Kalp cerrahı Steven, içkiliyken yaptığı bir ameliyatta Martin'in babasını öldürünce, adaletin sağlanması için ailesinden birini öldürmek zorunda kalır.
İlk sahnelerden başlayarak "hımm Lantimos filmi izliyoruz galiba" dedirten filmdir. Soluk pastel renkler, accaip bir müzik (ses) kullanımı, Kolinferıl (Lobster'dan beri), balıkgözü merceklerin cömert kullanımı, kamera açılarının olay örgüsüne göre yükselmeleri, alçalmaları, orta üst sınıf eleştirisi, mitolojik öyküler, felaket steril aksanlar (lobsterda da vardı), cilası dökülen sosyal kişiliklerin hayatta kalma çabaları için nasıl pespaye eylemleri seçmeleri (olmadı bu !), metaforlar, metaforlar...

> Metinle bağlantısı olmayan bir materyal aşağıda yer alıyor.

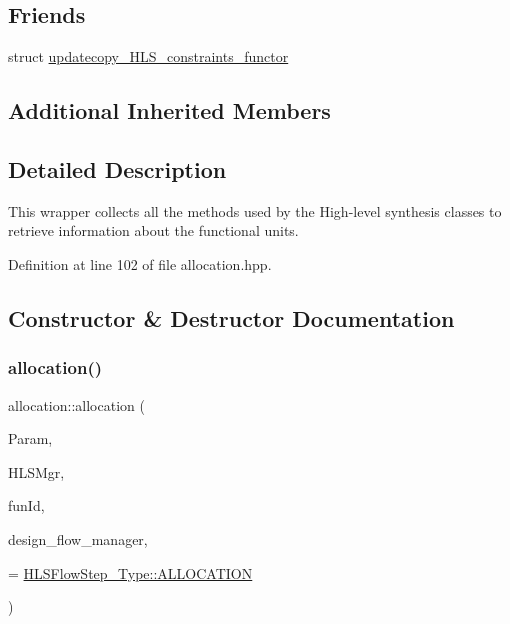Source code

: \subsection*{Friends}
\begin{DoxyCompactItemize}
\item 
struct \hyperlink{classallocation_ae62048173f29362c5fb37b7b34b40f59}{updatecopy\+\_\+\+H\+L\+S\+\_\+constraints\+\_\+functor}
\end{DoxyCompactItemize}
\subsection*{Additional Inherited Members}


\subsection{Detailed Description}
This wrapper collects all the methods used by the High-\/level synthesis classes to retrieve information about the functional units. 

Definition at line 102 of file allocation.\+hpp.



\subsection{Constructor \& Destructor Documentation}
\mbox{\label{classallocation_a28d6121ea2736ac049f433e367683575}} 
\subsubsection{\texorpdfstring{allocation()}{allocation()}}
{\footnotesize\ttfamily allocation\+::allocation (\begin{DoxyParamCaption}\item[{const \hyperlink{Parameter_8hpp_a37841774a6fcb479b597fdf8955eb4ea}{Parameter\+Const\+Ref}}]{Param,  }\item[{const \hyperlink{hls__manager_8hpp_acd3842b8589fe52c08fc0b2fcc813bfe}{H\+L\+S\+\_\+manager\+Ref}}]{H\+L\+S\+Mgr,  }\item[{unsigned int}]{fun\+Id,  }\item[{const Design\+Flow\+Manager\+Const\+Ref}]{design\+\_\+flow\+\_\+manager,  }\item[{const \hyperlink{hls__step_8hpp_ada16bc22905016180e26fc7e39537f8d}{H\+L\+S\+Flow\+Step\+\_\+\+Type}}]{ = {\ttfamily \hyperlink{hls__step_8hpp_ada16bc22905016180e26fc7e39537f8daf3ade60018a383ba297f423fa621528e}{H\+L\+S\+Flow\+Step\+\_\+\+Type\+::\+A\+L\+L\+O\+C\+A\+T\+I\+ON}} }\end{DoxyParamCaption})}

Kyodontas'a trafik kazası muamelesi yapmış, Lobster'ı distopya niyetine izlemiştim. İlk kez bu kadar rahat bir Lantimos filmi izledim. Üstelik son ana kadar dikkatim düşmedi. Lefke'nin bir özel üniversitesinin sinema salonunda bir avuç (12 kişi) sinefil izledik. Kimse cıvıklık yapmadı, yarım bırakmadı. Şimdi internette "Iphigeneia" karakterini arayıp, başına neler gelmiş onu bulacağım (okul müdürü bu konuda sıkı spoiler (ne işim olur spoylerle) bozuntu verdi zira). Lantimos sinemasını sevdiyseniz seversiniz. Yoksa canınız sıkılabilir.